There’s also a new Mastering plug, which includes a three-band EQ, a reverb, an audio exciter and a stereo “widener”, along with a loudness maximizer and output gain control. I’m gonna try using this thing to simulate an FM processing chain so I can get a real feel for how my spots will sound while I’m editing them, and I’ll let you know how that experiment works out.

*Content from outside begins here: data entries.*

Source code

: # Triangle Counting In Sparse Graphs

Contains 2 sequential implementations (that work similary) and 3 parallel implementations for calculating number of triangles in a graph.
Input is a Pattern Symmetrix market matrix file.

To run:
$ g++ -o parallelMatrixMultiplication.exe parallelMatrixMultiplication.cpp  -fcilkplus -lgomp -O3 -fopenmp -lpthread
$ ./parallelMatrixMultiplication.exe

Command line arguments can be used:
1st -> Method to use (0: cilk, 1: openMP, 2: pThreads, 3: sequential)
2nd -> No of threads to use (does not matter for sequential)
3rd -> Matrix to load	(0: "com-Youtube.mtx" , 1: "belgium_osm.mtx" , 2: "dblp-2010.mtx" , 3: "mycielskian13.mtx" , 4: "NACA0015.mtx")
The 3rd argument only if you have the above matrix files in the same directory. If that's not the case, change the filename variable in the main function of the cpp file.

Adobe has again teamed up with software plug developer iZotope, and this time the company has licensed iZotope’s Radius time-stretching technology for Audition 3. In my opinion the Radius algorithms create the best-sounding and least obtrusive time-stretching available anywhere... they really are good, and generate few artifacts even at extreme amounts of stretch or shrink. Believe me, if you do old-school car commercials you’ll be happy with Audition’s time-stretch. In addition, several of iZotope’s compressors that were part of Audition 2 remain in version 3. These are far more musical-sounding than the native Adobe compressors to my ear. Combined with Radius time-stretch, Audition 3 will produce blather-filled car spots quicker — all that’s missing is the sales blather (as we know, the client provides that).

mastering

WORTH THE BUCKS?

Okay, so here’s the sixty-four-dollar question: is this upgrade worth the money?

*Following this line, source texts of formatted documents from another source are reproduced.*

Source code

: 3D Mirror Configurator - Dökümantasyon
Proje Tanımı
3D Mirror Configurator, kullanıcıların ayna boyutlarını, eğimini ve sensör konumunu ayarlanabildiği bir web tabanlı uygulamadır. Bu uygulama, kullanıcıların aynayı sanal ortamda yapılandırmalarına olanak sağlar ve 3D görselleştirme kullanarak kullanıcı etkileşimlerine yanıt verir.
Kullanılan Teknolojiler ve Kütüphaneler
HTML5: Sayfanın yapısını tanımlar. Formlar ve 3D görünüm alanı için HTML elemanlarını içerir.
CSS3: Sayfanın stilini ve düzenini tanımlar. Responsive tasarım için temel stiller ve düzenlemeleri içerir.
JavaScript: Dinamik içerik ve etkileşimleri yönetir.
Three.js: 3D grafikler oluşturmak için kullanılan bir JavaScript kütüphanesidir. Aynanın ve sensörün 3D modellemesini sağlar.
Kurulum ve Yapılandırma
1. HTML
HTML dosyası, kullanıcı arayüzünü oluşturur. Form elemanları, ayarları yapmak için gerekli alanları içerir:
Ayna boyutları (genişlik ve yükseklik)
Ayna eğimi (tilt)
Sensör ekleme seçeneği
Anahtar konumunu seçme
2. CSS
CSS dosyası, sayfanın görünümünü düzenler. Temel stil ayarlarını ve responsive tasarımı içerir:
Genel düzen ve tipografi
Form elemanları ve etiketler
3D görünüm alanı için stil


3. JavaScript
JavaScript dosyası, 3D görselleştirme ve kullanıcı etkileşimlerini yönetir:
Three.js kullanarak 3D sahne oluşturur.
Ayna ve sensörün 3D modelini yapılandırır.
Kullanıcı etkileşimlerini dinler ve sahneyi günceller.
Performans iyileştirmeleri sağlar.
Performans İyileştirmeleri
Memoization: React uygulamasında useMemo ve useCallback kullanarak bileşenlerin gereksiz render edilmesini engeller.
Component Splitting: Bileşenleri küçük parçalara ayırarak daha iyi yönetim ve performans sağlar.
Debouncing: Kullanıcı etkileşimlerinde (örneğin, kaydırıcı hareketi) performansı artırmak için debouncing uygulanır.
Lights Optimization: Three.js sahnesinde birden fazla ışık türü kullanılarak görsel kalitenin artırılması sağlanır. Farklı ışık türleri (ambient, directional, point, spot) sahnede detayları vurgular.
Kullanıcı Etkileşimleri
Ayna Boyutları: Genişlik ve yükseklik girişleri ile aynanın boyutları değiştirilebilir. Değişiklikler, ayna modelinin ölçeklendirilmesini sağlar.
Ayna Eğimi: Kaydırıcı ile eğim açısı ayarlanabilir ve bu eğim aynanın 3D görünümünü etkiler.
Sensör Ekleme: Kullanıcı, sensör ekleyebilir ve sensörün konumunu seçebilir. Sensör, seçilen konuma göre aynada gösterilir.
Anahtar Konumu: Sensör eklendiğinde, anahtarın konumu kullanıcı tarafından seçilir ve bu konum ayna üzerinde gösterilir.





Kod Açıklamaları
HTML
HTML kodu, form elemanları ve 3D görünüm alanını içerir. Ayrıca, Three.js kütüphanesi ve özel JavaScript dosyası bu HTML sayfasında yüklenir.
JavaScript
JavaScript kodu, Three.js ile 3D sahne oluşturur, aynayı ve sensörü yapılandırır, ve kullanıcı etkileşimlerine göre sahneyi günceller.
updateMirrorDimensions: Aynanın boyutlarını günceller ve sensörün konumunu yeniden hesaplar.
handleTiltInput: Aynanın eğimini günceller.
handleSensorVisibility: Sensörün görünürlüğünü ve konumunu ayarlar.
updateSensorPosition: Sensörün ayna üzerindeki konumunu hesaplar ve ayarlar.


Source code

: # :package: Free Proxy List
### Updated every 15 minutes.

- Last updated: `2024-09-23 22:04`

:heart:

Yes, I think so. The new stuff is remarkably useful... there’s little fluff here. The basics are unchanged, and I promise that if you’re an Audition user you will have no trouble getting around on version 3. And while Audition 3 is certainly not any snappier in performance than Audition 2, its overall performance seems unchanged, and the new goodies haven’t slowed it down.

There are a few new features that I didn’t bother to mention because the production community will seldom use ‘em — VSTi software instruments, enhanced MIDI functions, and that sort. But there are enough useful tools here to make this a worthwhile upgrade, particularly at the $99 upgrade price. C’mon, you can get that much out of your Sales Manager’s petty cash box, can’t ya?